Students would be required to take four-unit courses in technology management, managing costs and quality, managing and using information technology, and marketing for the technology-based enterprise; they would choose as their elective a four-unit course on financing new business ventures or one on supply-chain planning and management.

It is estimated that the minor would require an additional 4.75 faculty positions along with some additional staff resources for advising, admissions and technology infrastructure.

Since 1992-93, the school has taught lower-division accounting courses with an enrollment of 1,330 in 1999-00.

Full-time MBA program

The proposal to expand the full-time MBA program to 170 students, Smiley says, is responding to strong demand for the program and would return the program to its size of the early 1990s. In 1993, the program was scaled back to allow for the launch of the part-time Working Professionals MBA program without additional resources.

"More than ever these days, the aspiring manager in industry gets an MBA," says Smiley.

"The establishment of the MBA as a credential for management in the future is quite clear."

From 1990 through 1999, the full-time program experienced a 66 percent increase in applications, from 285 to 472. There were 410 applications for this fall's entering class, and total enrollment for first- and second-year students stands at 122.

In 2000, the number of MBA applications dropped by 13 percent from its all time high in 1999, similar to the decline felt at UC campuses in Berkeley, Los Angeles and Irvine. Smiley attributes the decrease to the dot.com job market. "We think what is happening is the e-commerce market is so hot that people are unwilling to interrupt their employment and stock options this year and so are postponing entry into the MBA market."

The expansion proposal has the support of the Academic Planning Council and will have funding for four faculty positions. At the earliest, it would be implemented in the fall of 2002.
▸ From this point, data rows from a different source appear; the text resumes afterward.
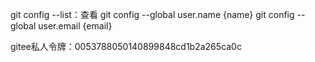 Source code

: git config --list：查看
git config --global user.name {name}
git config --global user.email {email}

gitee私人令牌：0053788050140899848cd1b2a265ca0c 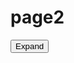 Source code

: # page2

<div x-data="{ open: false }">
  <button on:click="open = ! open">Expand</button>
  <template x-if="open">
    <div
  x-data="{a: null}"
  x-init="a = await (await fetch('comp1')).text()"
  x-html="a"
    >
  </template>
</div>
<div
  x-data="myfun"
  x-bind="some"
>
</div>
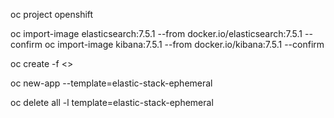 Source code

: oc project openshift

oc import-image elasticsearch:7.5.1  --from docker.io/elasticsearch:7.5.1  --confirm 
oc import-image kibana:7.5.1  --from docker.io/kibana:7.5.1  --confirm 

oc create -f <>

oc new-app --template=elastic-stack-ephemeral

oc delete all -l template=elastic-stack-ephemeral
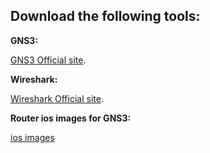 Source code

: ## Download the following tools:
**GNS3:**

[GNS3 Official site](https://www.gns3.com/software/download).

**Wireshark:**

[Wireshark Official site](https://www.wireshark.org/download.html).

**Router ios images for GNS3:**

[ios images](https://www.sysnettechsolutions.com/en/cisco-ios-download-for-gns3/)
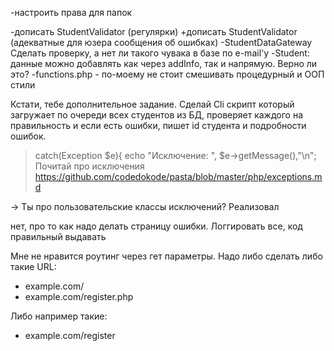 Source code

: -настроить права для папок 


-дописать StudentValidator (регулярки)
+дописать StudentValidator (адекватные для юзера сообщения об ошибках)
-StudentDataGateway Сделать проверку, а нет ли такого чувака в базе по e-mail'у
-Student: данные можно добавлять как через addInfo, так и напрямую. Верно ли это?
-functions.php - по-моему не стоит смешивать процедурный и ООП стили




Кстати, тебе дополнительное задание. Сделай Cli скрипт который загружает по очереди всех студентов из БД, проверяет каждого на правильность и если есть ошибки, пишет id студента и подробности ошибок.





> catch(Exception $e){
>            echo "Исключение: ", $e->getMessage(),"\n";
Почитай про исключения https://github.com/codedokode/pasta/blob/master/php/exceptions.md

-> Ты про пользовательские классы исключений? Реализовал

нет, про то как надо делать страницу ошибки. Логгировать все, код правильный выдавать







Мне не нравится роутинг через гет параметры. Надо либо сделать либо такие URL:

- example.com/
- example.com/register.php

Либо например такие:

- example.com/register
Working professionals MBA program

The UC Office of the President has provided the school with $25,000 for research to determine if there is sufficient market to expand its Working Professionals MBA program in two ways.

The first, serving the Central Valley, would combine distance learning with students' monthly visits to Sacramento for weekend classes. The other, designed to meet interest from the Bay Area, would offer the program on weekends only in Sacramento.

As the program exists now, working professionals take courses on weeknights in downtown Sacramento and on Saturdays at the Davis campus. They typically graduate in three years.

Smiley says the program provides the school with more than $2 million in revenues and 40 percent of its annual budget.

The two expansion options would need to enroll about 30 additional students to break even, he says. The proposed offerings would probably require an additional five faculty positions and one staff position.

Because the faculty positions would be funded by the program revenues, they would need to be approved by both the campus and the Office of the President. Smiley says implementation of the options, probably one at a time, would begin no sooner than 2002.